+++ Source material

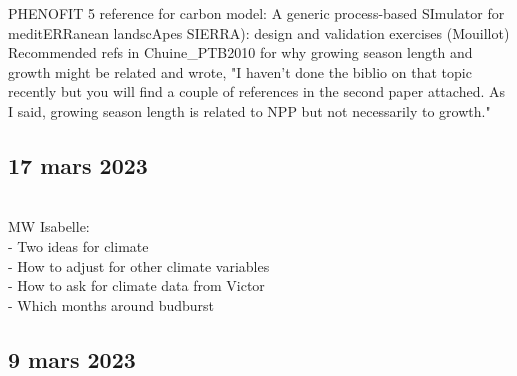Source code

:\documentclass[11pt,letter]{article}
\begin{document}
PHENOFIT 5 reference for carbon model: A generic process-based SImulator for meditERRanean landscApes SIERRA): design and validation exercises (Mouillot)\\

Recommended refs in Chuine\_PTB2010 for why growing season length and growth might be related and wrote, "I haven’t done the biblio on that topic recently but you will find a couple of references in the second paper attached. As I said, growing season length is related to NPP but not necessarily to growth."

\subsection{17 mars 2023}\\

MW Isabelle:\\
- Two ideas for climate\\
- How to adjust for other climate variables\\
- How to ask for climate data from Victor \\
- Which months around budburst \\

\subsection{9 mars 2023}
\end{document}
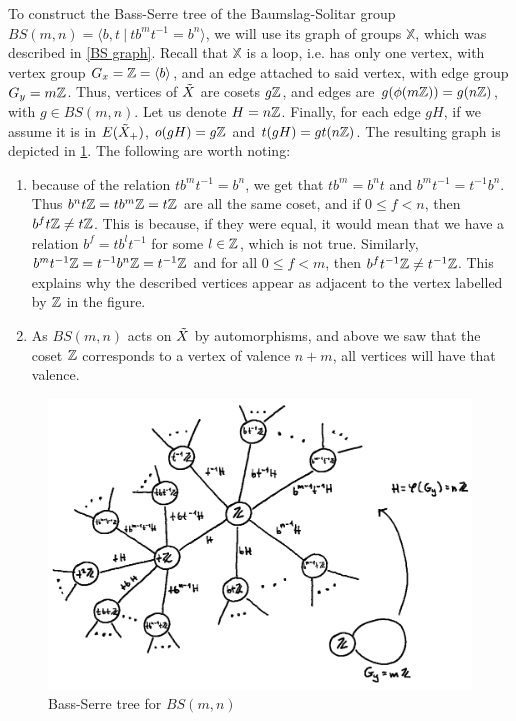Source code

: \begin{importantexample}
    To construct the Bass-Serre tree of the Baumslag-Solitar group $BS(m,n) = \langle b,t \: | \: tb^mt^{-1} = b^n \rangle$, we will use its graph of groups $\mathbb{X}$, which was described in \ref{BS graph}. Recall that $\mathbb{X}$ is a loop, i.e. has only one vertex, with vertex group $G_x = \mathbb{Z} = \langle b\rangle$, and an edge attached to said vertex, with edge group $G_y = m\mathbb{Z}$. Thus, vertices of $\Tilde{X}$ are cosets $g\mathbb{Z}$, and edges are $g(\phi(m\mathbb{Z})) = g(n\mathbb{Z})$, with $g \in BS(m,n)$. Let us denote $H=n\mathbb{Z}$. Finally, for each edge $gH$, if we assume it is in $E(\Tilde{X}_+)$, $o(gH) = g\mathbb{Z}$ and $t(gH) = gt(n\mathbb{Z})$.
    The resulting graph is depicted in \ref{BS tree}.
    The following are worth noting:
    \begin{enumerate}
        \item because of the relation $tb^mt^{-1} = b^n$, we get that $tb^m = b^nt$ and $b^mt^{-1} = t^{-1}b^n$. Thus $b^nt\mathbb{Z} = tb^m\mathbb{Z} = t\mathbb{Z}$ are all the same coset, and if $0 \le f <n$, then $b^ft\mathbb{Z} \neq t\mathbb{Z}$. This is because, if they were equal, it would mean that we have a relation $b^f = tb^lt^{-1}$ for some $l \in \mathbb{Z}$, which is not true. Similarly, $b^mt^{-1}\mathbb{Z} = t^{-1}b^n\mathbb{Z} = t^{-1}\mathbb{Z}$ and for all $0 \le f <m$, then $b^ft^{-1}\mathbb{Z} \neq t^{-1}\mathbb{Z}$.
        This explains why the described vertices appear as adjacent to the vertex labelled by $\mathbb{Z}$ in the figure.
        \item As $BS(m,n)$ acts on $\Tilde{X}$ by automorphisms, and above we saw that the coset $\mathbb{Z}$ corresponds to a vertex of valence $n+m$, all vertices will have that valence. 
    \end{enumerate}
\end{importantexample}

\begin{figure}[ht]
    \centering
    \includegraphics[scale = 0.38]{sections/alicja/Tree of BS(m,n) corrected.jpeg}
    \caption{Bass-Serre tree for $BS(m,n)$}
    \label{BS tree}
\end{figure}


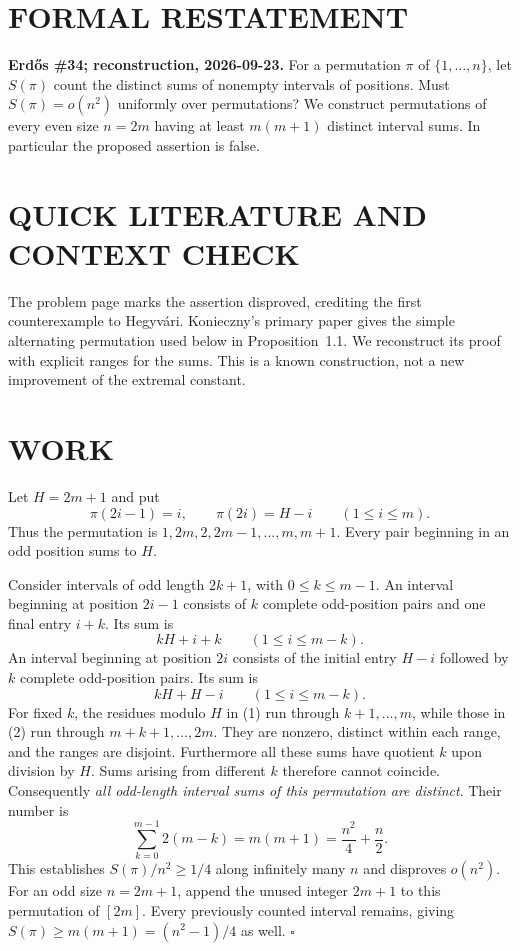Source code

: \section{FORMAL RESTATEMENT}
\textbf{Erd\H{o}s \#34; reconstruction, 2026-09-23.}
For a permutation $\pi$ of $\{1,\ldots,n\}$, let $S(\pi)$ count the
distinct sums of nonempty intervals of positions. Must $S(\pi)=o(n^2)$
uniformly over permutations? We construct permutations of every even
size $n=2m$ having at least $m(m+1)$ distinct interval sums. In particular
the proposed assertion is false.

\section{QUICK LITERATURE AND CONTEXT CHECK}
The problem page marks the assertion disproved, crediting the first
counterexample to Hegyv\'ari. Konieczny's primary paper gives the simple
alternating permutation used below in Proposition~1.1. We reconstruct
its proof with explicit ranges for the sums. This is a known construction,
not a new improvement of the extremal constant.

\section{WORK}
Let $H=2m+1$ and put
\[
 \pi(2i-1)=i,\qquad \pi(2i)=H-i\qquad(1\leq i\leq m).
\]
Thus the permutation is $1,2m,2,2m-1,\ldots,m,m+1$.
Every pair beginning in an odd position sums to $H$.

Consider intervals of odd length $2k+1$, with $0\leq k\leq m-1$.
An interval beginning at position $2i-1$ consists of $k$ complete
odd-position pairs and one final entry $i+k$. Its sum is
\[
 kH+i+k\qquad(1\leq i\leq m-k).                     \tag{1}
\]
An interval beginning at position $2i$ consists of the initial entry
$H-i$ followed by $k$ complete odd-position pairs. Its sum is
\[
 kH+H-i\qquad(1\leq i\leq m-k).                     \tag{2}
\]
For fixed $k$, the residues modulo $H$ in (1) run through
$k+1,\ldots,m$, while those in (2) run through $m+k+1,\ldots,2m$.
They are nonzero, distinct within each range, and the ranges are disjoint.
Furthermore all these sums have quotient $k$ upon division by $H$.
Sums arising from different $k$ therefore cannot coincide. Consequently
\emph{all odd-length interval sums of this permutation are distinct}.
Their number is
\[
 \sum_{k=0}^{m-1}2(m-k)=m(m+1)=\frac{n^2}{4}+\frac n2.
\]
This establishes $S(\pi)/n^2\geq1/4$ along infinitely many $n$ and
disproves $o(n^2)$. For an odd size $n=2m+1$, append the unused integer
$2m+1$ to this permutation of $[2m]$. Every previously counted interval
remains, giving $S(\pi)\geq m(m+1)=(n^2-1)/4$ as well.
\hfill$\square$

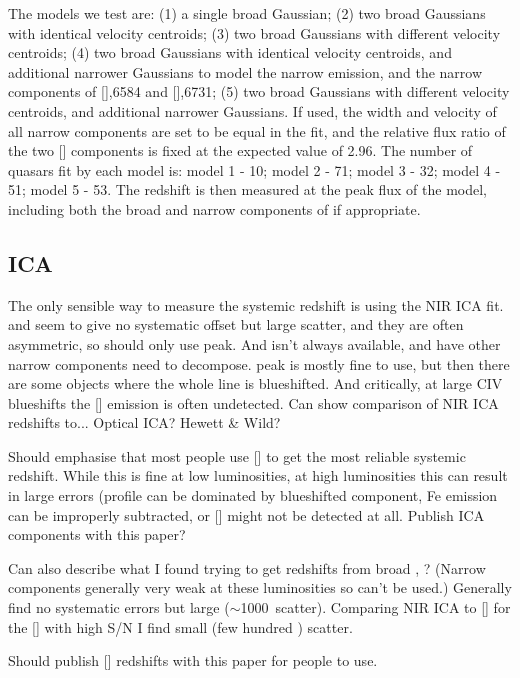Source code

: The models we test are: (1) a single broad Gaussian; (2) two broad Gaussians with identical velocity centroids; (3) two broad Gaussians with different velocity centroids; (4) two broad Gaussians with identical velocity centroids, and additional narrower Gaussians to model the narrow \ha emission, and the narrow components of [],6584 and [],6731; (5) two broad Gaussians with different velocity centroids, and additional narrower Gaussians. 
If used, the width and velocity of all narrow components are set to be equal in the fit, and the relative flux ratio of the two [] components is fixed at the expected value of 2.96.
The number of quasars fit by each model is: model 1 - 10; model 2 - 71; model 3 - 32; model 4 - 51; model 5 - 53. 
The redshift is then measured at the peak flux of the \ha model, including both the broad and narrow components of \ha if appropriate. 

\subsection{ICA}

The only sensible way to measure the systemic redshift is using the NIR ICA fit. 
\ha and \hb seem to give no systematic offset but large scatter, and they are often asymmetric, so should only use peak. 
And \ha isn't always available, and have other narrow components need to decompose.
 peak is mostly fine to use, but then there are some objects where the whole line is blueshifted. 
And critically, at large CIV blueshifts the [] emission is often undetected. 
Can show comparison of NIR ICA redshifts to... Optical ICA? Hewett \& Wild? 

Should emphasise that most people use [] to get the most reliable systemic redshift. 
While this is fine at low luminosities, at high luminosities this can result in large errors (profile can be dominated by blueshifted component, Fe emission can be improperly subtracted, or [] might not be detected at all. 
Publish ICA components with this paper? 

Can also describe what I found trying to get redshifts from broad \hans, \hbns? (Narrow components generally very weak at these luminosities so can't be used.)
Generally find no systematic errors but large ($\sim$1000\kms\, scatter).
Comparing NIR ICA to [] for the [] with high S/N I find small (few hundred \kms) scatter. 

Should publish [] redshifts with this paper for people to use.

++++++

Work required: Which lines in the records above contain the string "subsection"? Copy each one.

Your solution:
\subsection{17 mars 2023}\\
\subsection{9 mars 2023}
\subsection{ICA}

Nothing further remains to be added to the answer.